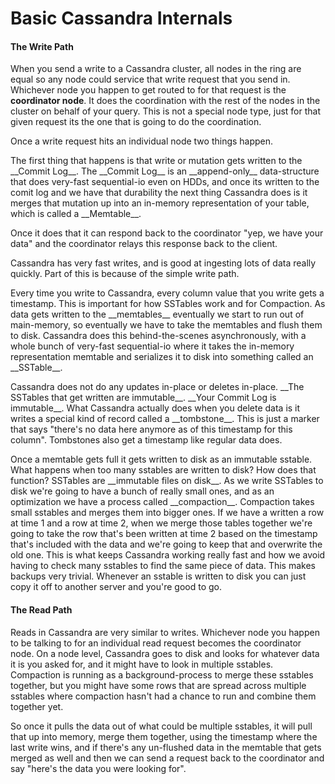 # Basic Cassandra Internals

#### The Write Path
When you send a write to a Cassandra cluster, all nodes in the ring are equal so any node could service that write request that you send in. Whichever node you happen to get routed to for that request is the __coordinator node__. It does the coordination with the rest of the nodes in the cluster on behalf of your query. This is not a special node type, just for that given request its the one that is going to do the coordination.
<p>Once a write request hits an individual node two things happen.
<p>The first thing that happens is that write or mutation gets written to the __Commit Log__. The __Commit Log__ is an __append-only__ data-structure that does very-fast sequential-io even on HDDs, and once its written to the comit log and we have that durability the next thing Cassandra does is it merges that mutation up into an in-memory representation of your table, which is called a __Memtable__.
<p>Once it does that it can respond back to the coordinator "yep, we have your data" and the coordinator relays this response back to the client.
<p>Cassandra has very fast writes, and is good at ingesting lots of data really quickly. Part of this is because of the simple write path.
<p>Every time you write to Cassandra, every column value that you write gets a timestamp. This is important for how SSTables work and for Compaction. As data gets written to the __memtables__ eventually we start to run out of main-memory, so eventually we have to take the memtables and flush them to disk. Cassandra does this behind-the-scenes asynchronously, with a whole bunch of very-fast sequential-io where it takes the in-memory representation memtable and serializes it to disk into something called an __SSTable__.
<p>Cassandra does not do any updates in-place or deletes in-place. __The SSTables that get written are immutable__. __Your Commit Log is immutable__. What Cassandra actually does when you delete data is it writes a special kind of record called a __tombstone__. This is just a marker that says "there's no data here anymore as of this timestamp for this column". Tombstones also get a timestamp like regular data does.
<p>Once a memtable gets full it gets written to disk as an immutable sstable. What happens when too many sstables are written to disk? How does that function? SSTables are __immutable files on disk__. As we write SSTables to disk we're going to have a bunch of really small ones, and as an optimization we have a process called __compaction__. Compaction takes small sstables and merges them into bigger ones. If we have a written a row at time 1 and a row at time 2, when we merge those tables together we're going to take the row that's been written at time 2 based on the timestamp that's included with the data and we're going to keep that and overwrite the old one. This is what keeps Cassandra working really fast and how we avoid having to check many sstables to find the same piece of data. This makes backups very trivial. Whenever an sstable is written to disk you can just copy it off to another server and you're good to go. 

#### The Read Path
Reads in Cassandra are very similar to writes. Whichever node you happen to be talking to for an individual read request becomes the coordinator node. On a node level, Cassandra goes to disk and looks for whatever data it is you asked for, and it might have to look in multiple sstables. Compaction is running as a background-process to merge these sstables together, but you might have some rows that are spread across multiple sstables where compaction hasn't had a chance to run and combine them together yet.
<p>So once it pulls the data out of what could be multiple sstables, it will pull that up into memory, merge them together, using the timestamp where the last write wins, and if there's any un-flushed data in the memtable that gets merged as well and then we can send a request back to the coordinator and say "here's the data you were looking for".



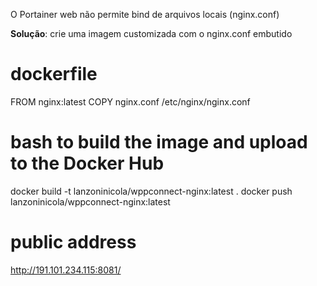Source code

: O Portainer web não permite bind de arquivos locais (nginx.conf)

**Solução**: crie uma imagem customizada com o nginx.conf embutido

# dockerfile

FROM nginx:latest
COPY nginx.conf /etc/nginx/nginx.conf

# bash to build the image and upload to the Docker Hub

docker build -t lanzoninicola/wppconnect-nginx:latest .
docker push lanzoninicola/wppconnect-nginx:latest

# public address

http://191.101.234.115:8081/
........
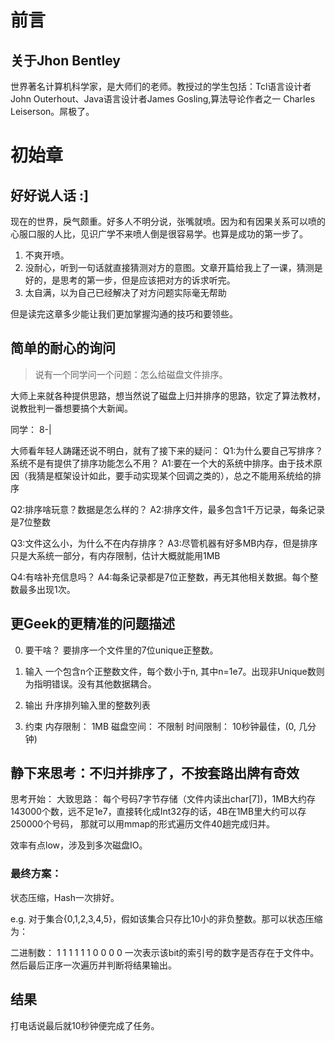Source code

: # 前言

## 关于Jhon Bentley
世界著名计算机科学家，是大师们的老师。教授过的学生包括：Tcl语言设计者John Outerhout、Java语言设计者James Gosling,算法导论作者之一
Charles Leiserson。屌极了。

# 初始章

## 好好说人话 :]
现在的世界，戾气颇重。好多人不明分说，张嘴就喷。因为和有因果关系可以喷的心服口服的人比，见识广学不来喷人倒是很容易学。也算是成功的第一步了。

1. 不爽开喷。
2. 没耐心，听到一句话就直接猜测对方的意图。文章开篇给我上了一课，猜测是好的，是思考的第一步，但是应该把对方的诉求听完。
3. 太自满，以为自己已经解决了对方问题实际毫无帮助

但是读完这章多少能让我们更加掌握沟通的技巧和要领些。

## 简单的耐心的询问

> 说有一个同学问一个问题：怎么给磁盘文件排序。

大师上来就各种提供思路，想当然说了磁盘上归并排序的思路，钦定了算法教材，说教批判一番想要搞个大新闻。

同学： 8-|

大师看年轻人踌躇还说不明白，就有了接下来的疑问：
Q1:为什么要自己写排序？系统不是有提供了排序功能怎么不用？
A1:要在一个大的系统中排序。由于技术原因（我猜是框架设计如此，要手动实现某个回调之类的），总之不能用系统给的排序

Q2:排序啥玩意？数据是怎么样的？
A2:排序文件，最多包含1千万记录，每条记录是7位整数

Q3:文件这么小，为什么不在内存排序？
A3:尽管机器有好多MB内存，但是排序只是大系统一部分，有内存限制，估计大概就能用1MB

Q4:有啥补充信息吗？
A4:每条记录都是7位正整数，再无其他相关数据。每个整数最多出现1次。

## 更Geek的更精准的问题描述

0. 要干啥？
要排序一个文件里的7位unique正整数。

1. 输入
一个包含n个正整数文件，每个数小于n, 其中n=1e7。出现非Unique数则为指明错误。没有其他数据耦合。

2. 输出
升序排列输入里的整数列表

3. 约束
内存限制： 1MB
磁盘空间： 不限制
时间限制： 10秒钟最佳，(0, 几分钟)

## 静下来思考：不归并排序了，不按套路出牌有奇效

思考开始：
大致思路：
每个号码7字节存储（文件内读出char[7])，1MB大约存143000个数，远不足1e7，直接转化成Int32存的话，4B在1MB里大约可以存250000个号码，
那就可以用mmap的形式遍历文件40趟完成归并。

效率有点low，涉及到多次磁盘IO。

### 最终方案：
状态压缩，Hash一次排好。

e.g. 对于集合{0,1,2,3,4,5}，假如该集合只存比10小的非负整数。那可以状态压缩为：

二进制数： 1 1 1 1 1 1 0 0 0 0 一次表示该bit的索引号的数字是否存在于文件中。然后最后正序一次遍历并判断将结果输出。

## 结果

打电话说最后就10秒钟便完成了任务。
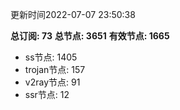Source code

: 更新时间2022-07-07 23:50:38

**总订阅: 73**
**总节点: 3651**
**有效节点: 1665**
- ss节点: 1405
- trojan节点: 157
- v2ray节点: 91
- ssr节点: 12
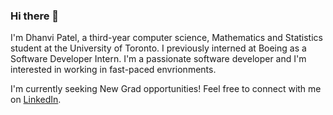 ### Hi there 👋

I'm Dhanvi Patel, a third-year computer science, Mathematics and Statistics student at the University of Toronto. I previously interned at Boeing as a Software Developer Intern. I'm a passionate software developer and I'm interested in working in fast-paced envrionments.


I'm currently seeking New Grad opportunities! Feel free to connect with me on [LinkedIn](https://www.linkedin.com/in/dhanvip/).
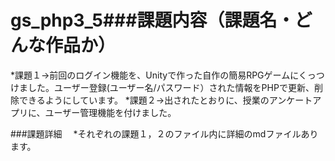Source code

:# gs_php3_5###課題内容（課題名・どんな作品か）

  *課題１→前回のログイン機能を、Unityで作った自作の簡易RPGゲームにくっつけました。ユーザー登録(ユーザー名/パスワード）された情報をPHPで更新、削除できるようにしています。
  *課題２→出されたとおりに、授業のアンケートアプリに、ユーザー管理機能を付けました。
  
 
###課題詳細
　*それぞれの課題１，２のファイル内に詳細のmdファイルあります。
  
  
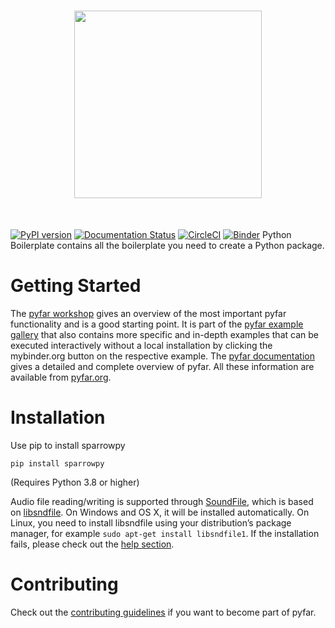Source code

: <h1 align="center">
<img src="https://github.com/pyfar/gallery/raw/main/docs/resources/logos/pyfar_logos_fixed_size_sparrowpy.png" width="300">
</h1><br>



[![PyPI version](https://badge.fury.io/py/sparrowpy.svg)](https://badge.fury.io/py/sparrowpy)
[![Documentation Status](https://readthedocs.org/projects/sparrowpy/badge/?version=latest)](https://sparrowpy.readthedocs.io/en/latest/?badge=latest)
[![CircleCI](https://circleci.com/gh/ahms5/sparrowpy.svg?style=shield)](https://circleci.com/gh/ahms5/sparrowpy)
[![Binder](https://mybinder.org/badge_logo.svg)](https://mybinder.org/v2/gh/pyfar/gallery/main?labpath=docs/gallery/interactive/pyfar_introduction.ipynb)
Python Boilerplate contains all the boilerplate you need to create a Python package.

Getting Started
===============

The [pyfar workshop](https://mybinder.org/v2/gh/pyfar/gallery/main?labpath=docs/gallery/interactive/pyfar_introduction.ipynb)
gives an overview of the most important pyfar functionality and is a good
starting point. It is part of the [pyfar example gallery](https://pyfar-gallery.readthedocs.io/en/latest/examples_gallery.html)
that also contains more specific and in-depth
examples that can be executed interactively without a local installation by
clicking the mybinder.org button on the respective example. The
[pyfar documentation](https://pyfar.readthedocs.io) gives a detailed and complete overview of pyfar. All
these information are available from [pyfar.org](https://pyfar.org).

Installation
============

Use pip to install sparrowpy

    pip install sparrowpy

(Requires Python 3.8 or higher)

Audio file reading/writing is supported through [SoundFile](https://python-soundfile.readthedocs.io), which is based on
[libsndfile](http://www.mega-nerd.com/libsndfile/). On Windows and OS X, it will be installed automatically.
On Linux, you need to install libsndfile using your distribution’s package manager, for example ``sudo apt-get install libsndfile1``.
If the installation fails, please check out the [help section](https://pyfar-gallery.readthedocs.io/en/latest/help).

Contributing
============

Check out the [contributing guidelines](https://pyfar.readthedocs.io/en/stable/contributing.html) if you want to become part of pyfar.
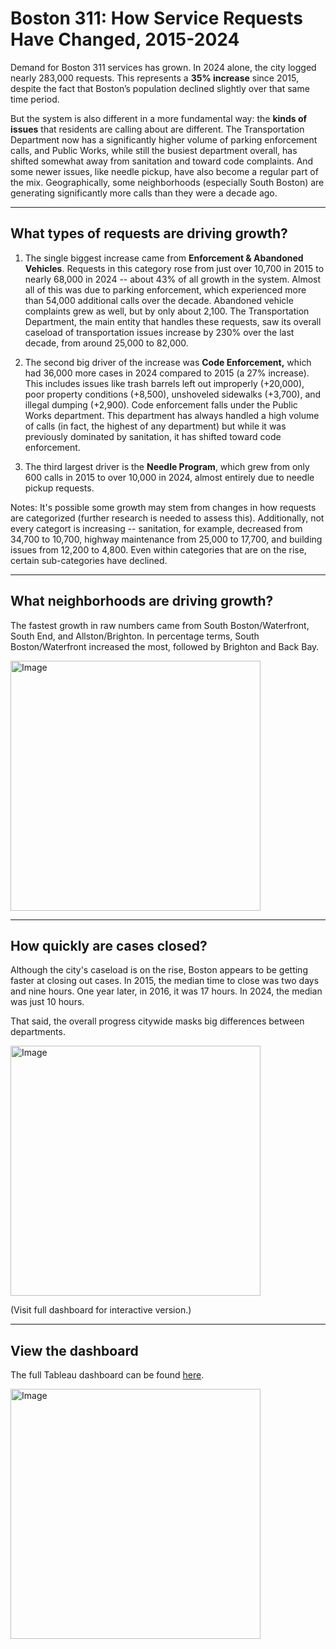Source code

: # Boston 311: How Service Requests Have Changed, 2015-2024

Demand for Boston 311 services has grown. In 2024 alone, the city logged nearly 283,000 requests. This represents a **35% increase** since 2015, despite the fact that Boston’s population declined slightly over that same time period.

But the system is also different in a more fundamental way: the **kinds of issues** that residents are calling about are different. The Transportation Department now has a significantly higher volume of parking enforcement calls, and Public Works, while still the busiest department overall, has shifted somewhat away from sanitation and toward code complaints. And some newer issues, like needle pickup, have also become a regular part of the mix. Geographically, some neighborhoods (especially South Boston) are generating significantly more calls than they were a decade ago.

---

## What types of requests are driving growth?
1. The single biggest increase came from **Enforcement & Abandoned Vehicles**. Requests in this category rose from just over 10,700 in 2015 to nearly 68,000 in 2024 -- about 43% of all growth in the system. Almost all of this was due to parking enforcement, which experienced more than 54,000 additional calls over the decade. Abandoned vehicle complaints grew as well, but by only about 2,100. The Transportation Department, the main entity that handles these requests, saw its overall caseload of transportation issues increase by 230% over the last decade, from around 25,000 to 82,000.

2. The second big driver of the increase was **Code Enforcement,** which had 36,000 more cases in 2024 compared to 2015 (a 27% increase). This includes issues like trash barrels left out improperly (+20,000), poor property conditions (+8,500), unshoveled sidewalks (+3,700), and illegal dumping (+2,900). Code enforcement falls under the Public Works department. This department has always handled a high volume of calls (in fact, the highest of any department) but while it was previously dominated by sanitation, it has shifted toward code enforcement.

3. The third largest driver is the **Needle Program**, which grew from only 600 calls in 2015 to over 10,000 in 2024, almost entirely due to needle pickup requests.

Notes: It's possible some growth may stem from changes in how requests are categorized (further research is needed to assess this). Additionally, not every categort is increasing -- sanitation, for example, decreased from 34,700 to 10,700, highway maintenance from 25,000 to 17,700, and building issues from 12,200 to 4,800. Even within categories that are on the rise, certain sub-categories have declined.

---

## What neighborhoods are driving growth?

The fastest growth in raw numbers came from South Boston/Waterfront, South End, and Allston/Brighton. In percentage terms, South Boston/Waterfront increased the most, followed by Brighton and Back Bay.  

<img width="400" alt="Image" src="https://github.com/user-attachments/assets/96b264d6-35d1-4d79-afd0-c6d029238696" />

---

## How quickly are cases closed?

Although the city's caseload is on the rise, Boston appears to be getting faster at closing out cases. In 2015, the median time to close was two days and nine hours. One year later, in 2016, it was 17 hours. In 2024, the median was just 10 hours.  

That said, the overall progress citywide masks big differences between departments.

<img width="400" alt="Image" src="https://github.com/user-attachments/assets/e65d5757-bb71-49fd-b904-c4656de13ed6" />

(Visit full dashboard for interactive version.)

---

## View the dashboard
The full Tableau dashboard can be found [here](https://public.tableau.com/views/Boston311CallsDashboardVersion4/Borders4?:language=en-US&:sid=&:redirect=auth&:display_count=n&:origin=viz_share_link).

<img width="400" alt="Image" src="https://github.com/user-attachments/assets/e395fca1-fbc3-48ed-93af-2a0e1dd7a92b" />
........
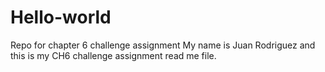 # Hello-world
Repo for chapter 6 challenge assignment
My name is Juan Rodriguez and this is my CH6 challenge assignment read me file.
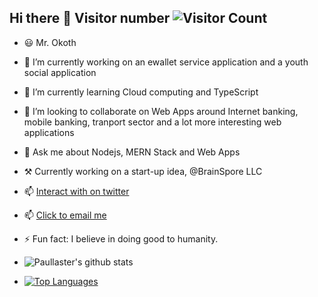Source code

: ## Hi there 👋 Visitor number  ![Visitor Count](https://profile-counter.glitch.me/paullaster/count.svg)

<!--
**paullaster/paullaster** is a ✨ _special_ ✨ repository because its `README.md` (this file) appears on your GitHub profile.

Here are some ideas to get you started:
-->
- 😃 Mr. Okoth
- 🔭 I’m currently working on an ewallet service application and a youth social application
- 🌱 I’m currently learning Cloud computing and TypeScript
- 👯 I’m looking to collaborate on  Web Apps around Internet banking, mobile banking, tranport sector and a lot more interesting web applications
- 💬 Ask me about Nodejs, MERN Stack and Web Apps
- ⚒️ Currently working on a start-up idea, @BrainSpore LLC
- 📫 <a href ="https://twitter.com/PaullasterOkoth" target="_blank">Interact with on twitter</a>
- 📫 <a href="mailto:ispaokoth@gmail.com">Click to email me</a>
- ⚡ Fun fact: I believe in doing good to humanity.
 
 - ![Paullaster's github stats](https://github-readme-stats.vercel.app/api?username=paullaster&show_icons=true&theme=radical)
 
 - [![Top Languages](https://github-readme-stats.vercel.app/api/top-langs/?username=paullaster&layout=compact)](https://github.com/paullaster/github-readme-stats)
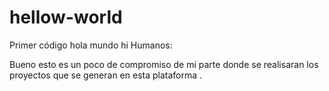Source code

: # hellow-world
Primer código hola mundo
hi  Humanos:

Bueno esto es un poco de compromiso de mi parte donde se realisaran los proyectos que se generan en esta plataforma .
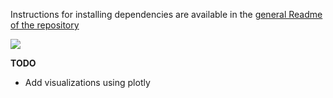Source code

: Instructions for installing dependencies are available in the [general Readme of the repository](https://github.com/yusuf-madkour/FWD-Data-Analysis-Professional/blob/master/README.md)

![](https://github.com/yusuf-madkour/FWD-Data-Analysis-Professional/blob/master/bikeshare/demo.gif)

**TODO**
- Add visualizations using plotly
........
What to work on:
The word "profile" appears in some lines of the data. Copy every one of those lines.

Completed exercise:
: ## Hi there 👋 Visitor number  ![Visitor Count](https://profile-counter.glitch.me/paullaster/count.svg)
**paullaster/paullaster** is a ✨ _special_ ✨ repository because its `README.md` (this file) appears on your GitHub profile.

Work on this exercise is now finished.